* **Collected data**

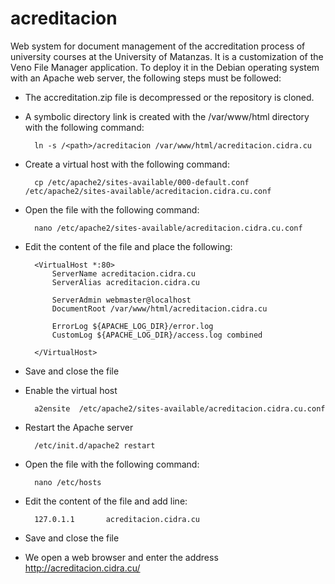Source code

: # acreditacion
Web system for document management of the accreditation process of university courses at the University of Matanzas. It is a customization of the Veno File Manager application. To deploy it in the Debian operating system with an Apache web server, the following steps must be followed:

* The accreditation.zip file is decompressed or the repository is cloned.

* A symbolic directory link is created with the /var/www/html directory with the following command:

		ln -s /<path>/acreditacion /var/www/html/acreditacion.cidra.cu

* Create a virtual host with the following command:

		cp /etc/apache2/sites-available/000-default.conf /etc/apache2/sites-available/acreditacion.cidra.cu.conf 

* Open the file with the following command:

		nano /etc/apache2/sites-available/acreditacion.cidra.cu.conf

* Edit the content of the file and place the following:

		<VirtualHost *:80>
			ServerName acreditacion.cidra.cu
			ServerAlias acreditacion.cidra.cu

			ServerAdmin webmaster@localhost
			DocumentRoot /var/www/html/acreditacion.cidra.cu

			ErrorLog ${APACHE_LOG_DIR}/error.log
			CustomLog ${APACHE_LOG_DIR}/access.log combined

		</VirtualHost>

* Save and close the file

* Enable the virtual host

		a2ensite  /etc/apache2/sites-available/acreditacion.cidra.cu.conf

* Restart the Apache server

		/etc/init.d/apache2 restart

* Open the file with the following command:

		nano /etc/hosts

* Edit the content of the file and add line:

		127.0.1.1       acreditacion.cidra.cu

* Save and close the file

* We open a web browser and enter the address http://acreditacion.cidra.cu/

* **AIM OF THE TASK**
What is needed is an exact repetition of every entry, without the pictures.

* **EXERCISE RESULT**
Source code

: # acreditacion
Web system for document management of the accreditation process of university courses at the University of Matanzas. It is a customization of the Veno File Manager application. To deploy it in the Debian operating system with an Apache web server, the following steps must be followed:

* The accreditation.zip file is decompressed or the repository is cloned.

* A symbolic directory link is created with the /var/www/html directory with the following command:

		ln -s /<path>/acreditacion /var/www/html/acreditacion.cidra.cu

* Create a virtual host with the following command:

		cp /etc/apache2/sites-available/000-default.conf /etc/apache2/sites-available/acreditacion.cidra.cu.conf 

* Open the file with the following command:

		nano /etc/apache2/sites-available/acreditacion.cidra.cu.conf

* Edit the content of the file and place the following:

		<VirtualHost *:80>
			ServerName acreditacion.cidra.cu
			ServerAlias acreditacion.cidra.cu

			ServerAdmin webmaster@localhost
			DocumentRoot /var/www/html/acreditacion.cidra.cu

			ErrorLog ${APACHE_LOG_DIR}/error.log
			CustomLog ${APACHE_LOG_DIR}/access.log combined

		</VirtualHost>

* Save and close the file

* Enable the virtual host

		a2ensite  /etc/apache2/sites-available/acreditacion.cidra.cu.conf

* Restart the Apache server

		/etc/init.d/apache2 restart

* Open the file with the following command:

		nano /etc/hosts

* Edit the content of the file and add line:

		127.0.1.1       acreditacion.cidra.cu

* Save and close the file

* We open a web browser and enter the address http://acreditacion.cidra.cu/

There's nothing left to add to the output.